Joe Rogan helped cement Spotify’s place of dominance in the world of podcasting. Will the audio giant drop another $200 million to keep him exclusive? The landscape is vastly different three years later.
The deal Spotify struck with Joe Rogan for podcast exclusivity is estimated to be worth $200 million, more than the initial value reported ($100M). That deal also reportedly covers a 3.5-year term, which pegs a renewal date in the next six months. All of which introduces a very tricky renewal negotiation.
First, the good news for Spotify: unlike other podcast bets, this one actually panned out. ‘The Joe Rogan Experience’ is the largest podcast on Spotify’s Wrapped 2022, followed by Alex Cooper’s ‘Call Her Daddy.’ Rogan is estimated to rake in around 11 million listeners per episode, with the largest weekly audience for a podcast in the United States, according to Edison Research.
But the Joe Rogan podcasting deal was struck at a time when Spotify had serious money to burn in its quest for podcast dominance. It has toppled Apple as the ‘King of Podcasts’ in the public eye (even though we don’t call them spotcasts, do we?), which means the strategy has shifted. No longer seeking to establish itself in the niche, Spotify CEO Daniel Ek told investors that it would not “overpay or over-invest” in its future podcast deals.
Ek restructured Spotify’s podcast approach earlier this year, parting ways with Spotify’s Chief Content Officer Dawn Ostroff, the architect of Spotify’s podcast approach. Ostroff was let go from the company as part of the first major round of layoffs to hit Spotify. Ek told investors that Spotify had no data when it initially struck these deals, but now the company has a mountain of data to back up its decisions.
Also a name worth rattling off: Courtney Holt, who has also left the Spotify building but was instrumental in crafting the Rogan deal. Holt, who also crafted the high-profile Obama podcast deals, departed in April of 2022. But that was during a far different era, one lush with Wall Street cash and heavy-spending excess.

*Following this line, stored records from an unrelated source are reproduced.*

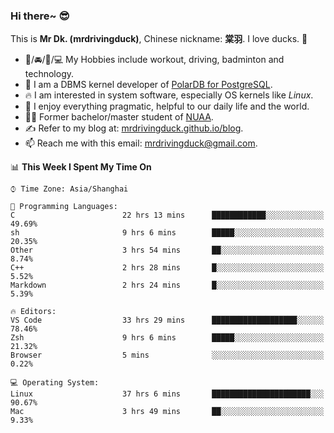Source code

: ### Hi there~ 😎

This is **Mr Dk. (mrdrivingduck)**, Chinese nickname: **棠羽**. I love ducks. 🦆

- 💪/🚘/🏸/💻 My Hobbies include workout, driving, badminton and technology.
- 🍊 I am a DBMS kernel developer of [PolarDB for PostgreSQL](https://github.com/ApsaraDB/PolarDB-for-PostgreSQL).
- 🔥 I am interested in system software, especially OS kernels like *Linux*.
- 🔧 I enjoy everything pragmatic, helpful to our daily life and the world.
- 👨‍🎓 Former bachelor/master student of [NUAA](https://en.wikipedia.org/wiki/Nanjing_University_of_Aeronautics_and_Astronautics).
- ✍ Refer to my blog at: [mrdrivingduck.github.io/blog](https://www.mrdrivingduck.cn/blog/#/).
- 📫 Reach me with this email: [mrdrivingduck@gmail.com](mailto:mrdrivingduck@gmail.com).

<!--START_SECTION:waka-->
📊 **This Week I Spent My Time On** 

```text
⌚︎ Time Zone: Asia/Shanghai

💬 Programming Languages: 
C                        22 hrs 13 mins      ████████████░░░░░░░░░░░░░   49.69% 
sh                       9 hrs 6 mins        █████░░░░░░░░░░░░░░░░░░░░   20.35% 
Other                    3 hrs 54 mins       ██░░░░░░░░░░░░░░░░░░░░░░░   8.74% 
C++                      2 hrs 28 mins       █░░░░░░░░░░░░░░░░░░░░░░░░   5.52% 
Markdown                 2 hrs 24 mins       █░░░░░░░░░░░░░░░░░░░░░░░░   5.39%

🔥 Editors: 
VS Code                  33 hrs 29 mins      ███████████████████░░░░░░   78.46% 
Zsh                      9 hrs 6 mins        █████░░░░░░░░░░░░░░░░░░░░   21.32% 
Browser                  5 mins              ░░░░░░░░░░░░░░░░░░░░░░░░░   0.22%

💻 Operating System: 
Linux                    37 hrs 6 mins       ██████████████████████░░░   90.67% 
Mac                      3 hrs 49 mins       ██░░░░░░░░░░░░░░░░░░░░░░░   9.33%

```


<!--END_SECTION:waka-->

<!-- ![Mr Dk.'s GitHub Stats](https://github-readme-stats.vercel.app/api?username=mrdrivingduck&count_private&show_icons=true&theme=buefy) -->

<!-- ![Most Used Languages](https://github-readme-stats.vercel.app/api/top-langs/?username=mrdrivingduck&exclude_repo=mips32-CPU,snort-tcp-socket&theme=buefy&layout=compact&langs_count=10) -->


<!--
**mrdrivingduck/mrdrivingduck** is a ✨ _special_ ✨ repository because its `README.md` (this file) appears on your GitHub profile.

Here are some ideas to get you started:

- 🔭 I’m currently working on ...
- 🌱 I’m currently learning ...
- 👯 I’m looking to collaborate on ...
- 🤔 I’m looking for help with ...
- 💬 Ask me about ...
- 📫 How to reach me: ...
- 😄 Pronouns: ...
- ⚡ Fun fact: ...
-->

Forgive Daniel Ek for sounding a bit more sober these days. “Now we have a lot more data and not surprisingly, what we are finding is that some of these shows work really well and some don’t work well,” Ek told investors during his Q2 financial call. “We’re retaining some deals, doubling down on others, and stepping out of other relationships that didn’t work.”

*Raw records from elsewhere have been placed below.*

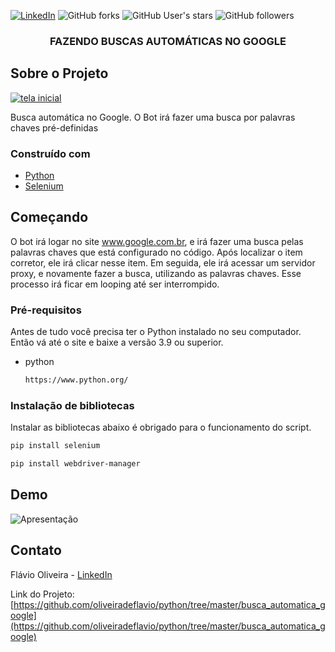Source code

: 
[![LinkedIn][linkedin-shield]][linkedin-url]
![GitHub forks](https://img.shields.io/github/forks/oliveiradeflavio/python?style=for-the-badge)
![GitHub User's stars](https://img.shields.io/github/stars/oliveiradeflavio?style=for-the-badge)
![GitHub followers](https://img.shields.io/github/followers/oliveiradeflavio?style=for-the-badge)


<h3 align="center">FAZENDO BUSCAS AUTOMÁTICAS NO GOOGLE</h3>


<!-- ABOUT THE PROJECT -->
## Sobre o Projeto

[![tela inicial][product-screenshot]]()

Busca automática no Google. O Bot irá fazer uma busca por palavras chaves pré-definidas

### Construído com

* [Python](https://www.python.org/)
* [Selenium](https://www.selenium.dev/documentation/webdriver/getting_started/install_library/)



<!-- GETTING STARTED -->
## Começando

O bot irá logar no site www.google.com.br, e irá fazer uma busca pelas palavras chaves que está configurado no código. Após localizar o item corretor, ele irá clicar nesse item. Em seguida, ele irá acessar um servidor proxy, e novamente fazer a busca, utilizando as palavras chaves. Esse processo irá ficar em looping até ser interrompido. 

### Pré-requisitos

Antes de tudo você precisa ter o Python instalado no seu computador. Então vá até o site e baixe a versão 3.9 ou superior.
* python
  ```sh
  https://www.python.org/
  ```

### Instalação de bibliotecas

Instalar as bibliotecas abaixo é obrigado para o funcionamento do script.
```sh
pip install selenium
```
```sh
pip install webdriver-manager
```

<!-- USAGE EXAMPLES -->
## Demo

![Apresentação](https://youtu.be/P0WvLTcUFbg)


<!-- CONTACT -->
## Contato

Flávio Oliveira - [LinkedIn](https://www.linkedin.com/in/fladoliveira/)

Link do Projeto: [https://github.com/oliveiradeflavio/python/tree/master/busca_automatica_google](https://github.com/oliveiradeflavio/python/tree/master/busca_automatica_google)



<!-- MARKDOWN LINKS & IMAGES -->
<!-- https://www.markdownguide.org/basic-syntax/#reference-style-links -->
[linkedin-shield]: https://img.shields.io/badge/-LinkedIn-black.svg?style=for-the-badge&logo=linkedin&colorB=555
[linkedin-url]: https://www.linkedin.com/in/fladoliveira/
[product-screenshot]: https://github.com/oliveiradeflavio/python/blob/master/busca_automatica_google/screen.png?raw=true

That aptly sets up the ‘elephant in the room’ question — which of course wasn’t addressed: will Joe Rogan be retained, double-downed on, or cut loose?
In recent deal-signing action, Spotify recently struck a high-profile deal with Trevor Noah that didn’t include an exclusivity clause—which dropped the price for Spotify. Then again, that’s for Trevor Noah, whose podcast prowess pales in comparison to Rogan.